[[ Data to examine, beginning ]]

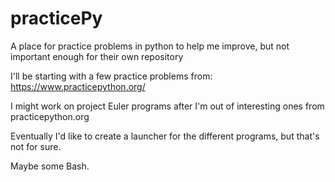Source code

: # practicePy
A place for practice problems in python to help me improve, but not important enough for their own repository 

I'll be starting with a few practice problems from: https://www.practicepython.org/ 

I might work on project Euler programs after I'm out of interesting ones from practicepython.org

Eventually I'd like to create a launcher for the different programs, but that's not for sure. 

Maybe some Bash.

[[ Data to examine, end ]]

**Assigned task:**
Copy each line of the listing above that includes the word "from".

**Output below:**
I'll be starting with a few practice problems from: https://www.practicepython.org/ 
I might work on project Euler programs after I'm out of interesting ones from practicepython.org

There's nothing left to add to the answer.